Apart from any images, the entries are to be output exactly.
[Start of section]
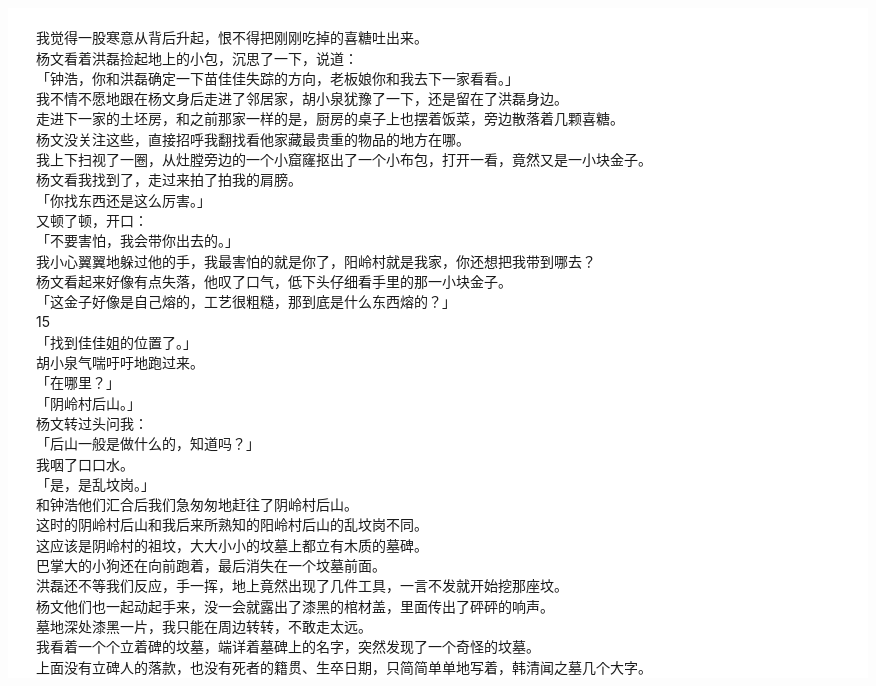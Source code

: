 <br>   
&emsp;&emsp;我觉得一股寒意从背后升起，恨不得把刚刚吃掉的喜糖吐出来。  
<br>   
&emsp;&emsp;杨文看着洪磊捡起地上的小包，沉思了一下，说道：  
<br>   
&emsp;&emsp;「钟浩，你和洪磊确定一下苗佳佳失踪的方向，老板娘你和我去下一家看看。」  
<br>   
&emsp;&emsp;我不情不愿地跟在杨文身后走进了邻居家，胡小泉犹豫了一下，还是留在了洪磊身边。  
<br>   
&emsp;&emsp;走进下一家的土坯房，和之前那家一样的是，厨房的桌子上也摆着饭菜，旁边散落着几颗喜糖。  
<br>   
&emsp;&emsp;杨文没关注这些，直接招呼我翻找看他家藏最贵重的物品的地方在哪。  
<br>   
&emsp;&emsp;我上下扫视了一圈，从灶膛旁边的一个小窟窿抠出了一个小布包，打开一看，竟然又是一小块金子。  
<br>   
&emsp;&emsp;杨文看我找到了，走过来拍了拍我的肩膀。  
<br>   
&emsp;&emsp;「你找东西还是这么厉害。」  
<br>   
&emsp;&emsp;又顿了顿，开口：  
<br>   
&emsp;&emsp;「不要害怕，我会带你出去的。」  
<br>   
&emsp;&emsp;我小心翼翼地躲过他的手，我最害怕的就是你了，阳岭村就是我家，你还想把我带到哪去？  
<br>   
&emsp;&emsp;杨文看起来好像有点失落，他叹了口气，低下头仔细看手里的那一小块金子。  
<br>   
&emsp;&emsp;「这金子好像是自己熔的，工艺很粗糙，那到底是什么东西熔的？」  
<br>   
&emsp;&emsp;15  
<br>   
&emsp;&emsp;「找到佳佳姐的位置了。」  
<br>   
&emsp;&emsp;胡小泉气喘吁吁地跑过来。  
<br>   
&emsp;&emsp;「在哪里？」  
<br>   
&emsp;&emsp;「阴岭村后山。」  
<br>   
&emsp;&emsp;杨文转过头问我：  
<br>   
&emsp;&emsp;「后山一般是做什么的，知道吗？」  
<br>   
&emsp;&emsp;我咽了口口水。  
<br>   
&emsp;&emsp;「是，是乱坟岗。」  
<br>   
&emsp;&emsp;和钟浩他们汇合后我们急匆匆地赶往了阴岭村后山。  
<br>   
&emsp;&emsp;这时的阴岭村后山和我后来所熟知的阳岭村后山的乱坟岗不同。  
<br>   
&emsp;&emsp;这应该是阴岭村的祖坟，大大小小的坟墓上都立有木质的墓碑。  
<br>   
&emsp;&emsp;巴掌大的小狗还在向前跑着，最后消失在一个坟墓前面。  
<br>   
&emsp;&emsp;洪磊还不等我们反应，手一挥，地上竟然出现了几件工具，一言不发就开始挖那座坟。  
<br>   
&emsp;&emsp;杨文他们也一起动起手来，没一会就露出了漆黑的棺材盖，里面传出了砰砰的响声。  
<br>   
&emsp;&emsp;墓地深处漆黑一片，我只能在周边转转，不敢走太远。  
<br>   
&emsp;&emsp;我看着一个个立着碑的坟墓，端详着墓碑上的名字，突然发现了一个奇怪的坟墓。  
<br>   
&emsp;&emsp;上面没有立碑人的落款，也没有死者的籍贯、生卒日期，只简简单单地写着，韩清闻之墓几个大字。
[End of section]
* _ANSWER TO THE PROBLEM_:
Source code

: <br>   
&emsp;&emsp;我觉得一股寒意从背后升起，恨不得把刚刚吃掉的喜糖吐出来。  
<br>   
&emsp;&emsp;杨文看着洪磊捡起地上的小包，沉思了一下，说道：  
<br>   
&emsp;&emsp;「钟浩，你和洪磊确定一下苗佳佳失踪的方向，老板娘你和我去下一家看看。」  
<br>   
&emsp;&emsp;我不情不愿地跟在杨文身后走进了邻居家，胡小泉犹豫了一下，还是留在了洪磊身边。  
<br>   
&emsp;&emsp;走进下一家的土坯房，和之前那家一样的是，厨房的桌子上也摆着饭菜，旁边散落着几颗喜糖。  
<br>   
&emsp;&emsp;杨文没关注这些，直接招呼我翻找看他家藏最贵重的物品的地方在哪。  
<br>   
&emsp;&emsp;我上下扫视了一圈，从灶膛旁边的一个小窟窿抠出了一个小布包，打开一看，竟然又是一小块金子。  
<br>   
&emsp;&emsp;杨文看我找到了，走过来拍了拍我的肩膀。  
<br>   
&emsp;&emsp;「你找东西还是这么厉害。」  
<br>   
&emsp;&emsp;又顿了顿，开口：  
<br>   
&emsp;&emsp;「不要害怕，我会带你出去的。」  
<br>   
&emsp;&emsp;我小心翼翼地躲过他的手，我最害怕的就是你了，阳岭村就是我家，你还想把我带到哪去？  
<br>   
&emsp;&emsp;杨文看起来好像有点失落，他叹了口气，低下头仔细看手里的那一小块金子。  
<br>   
&emsp;&emsp;「这金子好像是自己熔的，工艺很粗糙，那到底是什么东西熔的？」  
<br>   
&emsp;&emsp;15  
<br>   
&emsp;&emsp;「找到佳佳姐的位置了。」  
<br>   
&emsp;&emsp;胡小泉气喘吁吁地跑过来。  
<br>   
&emsp;&emsp;「在哪里？」  
<br>   
&emsp;&emsp;「阴岭村后山。」  
<br>   
&emsp;&emsp;杨文转过头问我：  
<br>   
&emsp;&emsp;「后山一般是做什么的，知道吗？」  
<br>   
&emsp;&emsp;我咽了口口水。  
<br>   
&emsp;&emsp;「是，是乱坟岗。」  
<br>   
&emsp;&emsp;和钟浩他们汇合后我们急匆匆地赶往了阴岭村后山。  
<br>   
&emsp;&emsp;这时的阴岭村后山和我后来所熟知的阳岭村后山的乱坟岗不同。  
<br>   
&emsp;&emsp;这应该是阴岭村的祖坟，大大小小的坟墓上都立有木质的墓碑。  
<br>   
&emsp;&emsp;巴掌大的小狗还在向前跑着，最后消失在一个坟墓前面。  
<br>   
&emsp;&emsp;洪磊还不等我们反应，手一挥，地上竟然出现了几件工具，一言不发就开始挖那座坟。  
<br>   
&emsp;&emsp;杨文他们也一起动起手来，没一会就露出了漆黑的棺材盖，里面传出了砰砰的响声。  
<br>   
&emsp;&emsp;墓地深处漆黑一片，我只能在周边转转，不敢走太远。  
<br>   
&emsp;&emsp;我看着一个个立着碑的坟墓，端详着墓碑上的名字，突然发现了一个奇怪的坟墓。  
<br>   
&emsp;&emsp;上面没有立碑人的落款，也没有死者的籍贯、生卒日期，只简简单单地写着，韩清闻之墓几个大字。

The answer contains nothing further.